Starring Frances McDormand, William H. Macy, Steve Buscemi, Peter Stormare and Harve Presnell

Directed by Joel Coen

IMDB Rating: 8.2

Review written by Rachel Geiger

This classic movie is dark, violent, and also filled with some unique humor. This film still stands out to me as being one of the top films because of how unique the story is. With this work, the prestigious Coen brothers have made easily one of the best movies in their impressive catalog. It’s just one of those movies that you have to watch at least once.

A car salesmen (William Macy) is desperate for money so he can do a major business deal. He then decides to hire a couple of criminals (Buscemi and Stormare) to kidnap his wife so her rich father (Presnell) will easily pay the bail and he will get some money out of it. The kidnapping doesn’t go according to plan once they are out on the road and a couple of people wind up dead. This leads to a big investigation from the pregnant police chef Marge Gunderson (McDormand) who becomes dedicated to the case.

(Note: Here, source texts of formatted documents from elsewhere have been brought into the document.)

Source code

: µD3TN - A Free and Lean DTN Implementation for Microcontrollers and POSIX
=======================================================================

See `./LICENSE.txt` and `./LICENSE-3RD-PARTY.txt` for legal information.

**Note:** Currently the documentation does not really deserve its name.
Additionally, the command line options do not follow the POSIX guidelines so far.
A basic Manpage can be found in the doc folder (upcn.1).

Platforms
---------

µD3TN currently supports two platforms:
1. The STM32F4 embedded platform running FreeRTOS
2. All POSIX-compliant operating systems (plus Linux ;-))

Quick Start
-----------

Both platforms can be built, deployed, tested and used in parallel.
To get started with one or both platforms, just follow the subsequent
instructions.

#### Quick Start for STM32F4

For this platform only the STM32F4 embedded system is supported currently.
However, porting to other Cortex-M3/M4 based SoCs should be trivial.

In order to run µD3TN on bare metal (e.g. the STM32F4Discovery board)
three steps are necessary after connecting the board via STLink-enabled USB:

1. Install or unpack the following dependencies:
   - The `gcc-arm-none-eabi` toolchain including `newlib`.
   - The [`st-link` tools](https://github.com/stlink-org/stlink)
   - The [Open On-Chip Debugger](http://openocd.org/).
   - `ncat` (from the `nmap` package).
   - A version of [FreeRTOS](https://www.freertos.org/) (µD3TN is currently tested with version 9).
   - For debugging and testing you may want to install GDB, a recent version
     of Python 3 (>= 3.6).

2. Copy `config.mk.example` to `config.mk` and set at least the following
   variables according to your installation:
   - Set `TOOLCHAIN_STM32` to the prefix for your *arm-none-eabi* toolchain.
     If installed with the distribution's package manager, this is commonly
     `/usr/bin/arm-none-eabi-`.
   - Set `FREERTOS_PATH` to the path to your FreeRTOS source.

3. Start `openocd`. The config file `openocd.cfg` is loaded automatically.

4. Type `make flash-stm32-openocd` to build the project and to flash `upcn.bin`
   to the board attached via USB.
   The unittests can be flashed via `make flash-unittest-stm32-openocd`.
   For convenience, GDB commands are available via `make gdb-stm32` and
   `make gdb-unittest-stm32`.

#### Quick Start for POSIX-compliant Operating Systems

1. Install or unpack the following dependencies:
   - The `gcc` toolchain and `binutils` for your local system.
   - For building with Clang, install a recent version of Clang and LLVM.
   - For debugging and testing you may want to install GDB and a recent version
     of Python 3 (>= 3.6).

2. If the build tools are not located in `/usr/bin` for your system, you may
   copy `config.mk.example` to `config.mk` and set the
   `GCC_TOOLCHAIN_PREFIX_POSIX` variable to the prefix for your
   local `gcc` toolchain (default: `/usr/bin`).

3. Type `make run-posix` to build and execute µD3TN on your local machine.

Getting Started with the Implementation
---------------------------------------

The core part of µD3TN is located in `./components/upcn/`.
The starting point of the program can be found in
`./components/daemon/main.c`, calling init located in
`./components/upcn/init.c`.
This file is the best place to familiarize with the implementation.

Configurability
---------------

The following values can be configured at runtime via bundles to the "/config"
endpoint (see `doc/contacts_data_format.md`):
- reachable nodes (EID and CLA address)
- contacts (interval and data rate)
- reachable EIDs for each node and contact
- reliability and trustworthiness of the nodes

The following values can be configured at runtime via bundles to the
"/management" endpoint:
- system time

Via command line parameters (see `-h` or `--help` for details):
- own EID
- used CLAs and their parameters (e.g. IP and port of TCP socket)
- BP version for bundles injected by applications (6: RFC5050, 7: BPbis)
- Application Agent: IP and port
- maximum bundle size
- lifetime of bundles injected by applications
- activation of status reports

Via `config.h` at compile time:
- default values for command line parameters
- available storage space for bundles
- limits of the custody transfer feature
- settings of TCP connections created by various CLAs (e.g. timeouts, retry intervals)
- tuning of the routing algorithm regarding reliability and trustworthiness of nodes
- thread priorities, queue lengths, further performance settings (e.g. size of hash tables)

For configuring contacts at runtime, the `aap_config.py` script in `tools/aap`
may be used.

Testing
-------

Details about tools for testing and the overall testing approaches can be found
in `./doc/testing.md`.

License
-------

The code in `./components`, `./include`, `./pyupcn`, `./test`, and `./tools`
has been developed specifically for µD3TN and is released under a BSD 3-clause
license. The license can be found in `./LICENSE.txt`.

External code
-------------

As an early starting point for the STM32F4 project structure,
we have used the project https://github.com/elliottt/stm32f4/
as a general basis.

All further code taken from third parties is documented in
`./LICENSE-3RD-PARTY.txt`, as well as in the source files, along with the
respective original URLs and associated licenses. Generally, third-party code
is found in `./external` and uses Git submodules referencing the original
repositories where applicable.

The story of Fargo comes from the brilliantly twisted minds of Joel and Ethan Coen. This brother team is known for their dark humor and all together classic films that are much respected. The plot can be difficult to explain without revealing too much about the film. However, this is still a great movie that is never boring to watch. The subplots within the film can be a little difficult to follow but for the most part, it’s easy to catch everything once you learn more about the different characters and what their individual purpose is. Each character is brilliantly developed and well captured on screen. It’s really violent and can be hard to watch with all the gruesome stuff going on. But if you’re a fan of these directors, you probably realize that anything is possible, even violence to this degree.

The acting is definitely what brings the story to life. There isn’t a bad acting performance in the movie. Although the Minnesota accents seem a little exaggerated at times, it seems as if it’s just enhancing the character and giving them more personality so it works. Frances McDormand is absolutely perfect as the determined police chief. She won an Oscar for her performance and it’s not hard to see why. She sticks to her accent and enthusiasm for her job and life in general throughout the whole movie. William Macy does a fantastic job with his role of Jerry, who is somehow sympathetic despite his pretty awful actions which you have to give Macy credit for. The two criminals bring the drama and are also really well acted by Buscemi and Stormare. Buscemi is the annoying criminal who never stops talking (which is ironic if you’ve ever seen another Coen brothers movie he starred in, The Big Lebowski) and the silent but deadly partner of his.

As I’ve already rambled on about, the Coen brothers are great directors who are well respected in the film industry. They have conducted a really timeless classic and the beautiful sights of Minnesota definitely contribute to that. In these films of there’s, everything is so well thought out and little details most directors wouldn’t view as significant are viewed as such to them. As listed above, Joel directed this by himself but his brother Ethan produced and the two both wrote the movie together so I think it’s safe to say they were both very much actively involved in this film.

This is a complicated yet iconic film that is still wonderful after multiple viewings. You can’t help but appreciate how every little element works together so effortlessly to make this such a quality movie. The characters, even the minor ones, are well developed and thoughtful which isn’t really that common in most films but this one is a memorable masterpiece that is noted as one of the best movies of all time.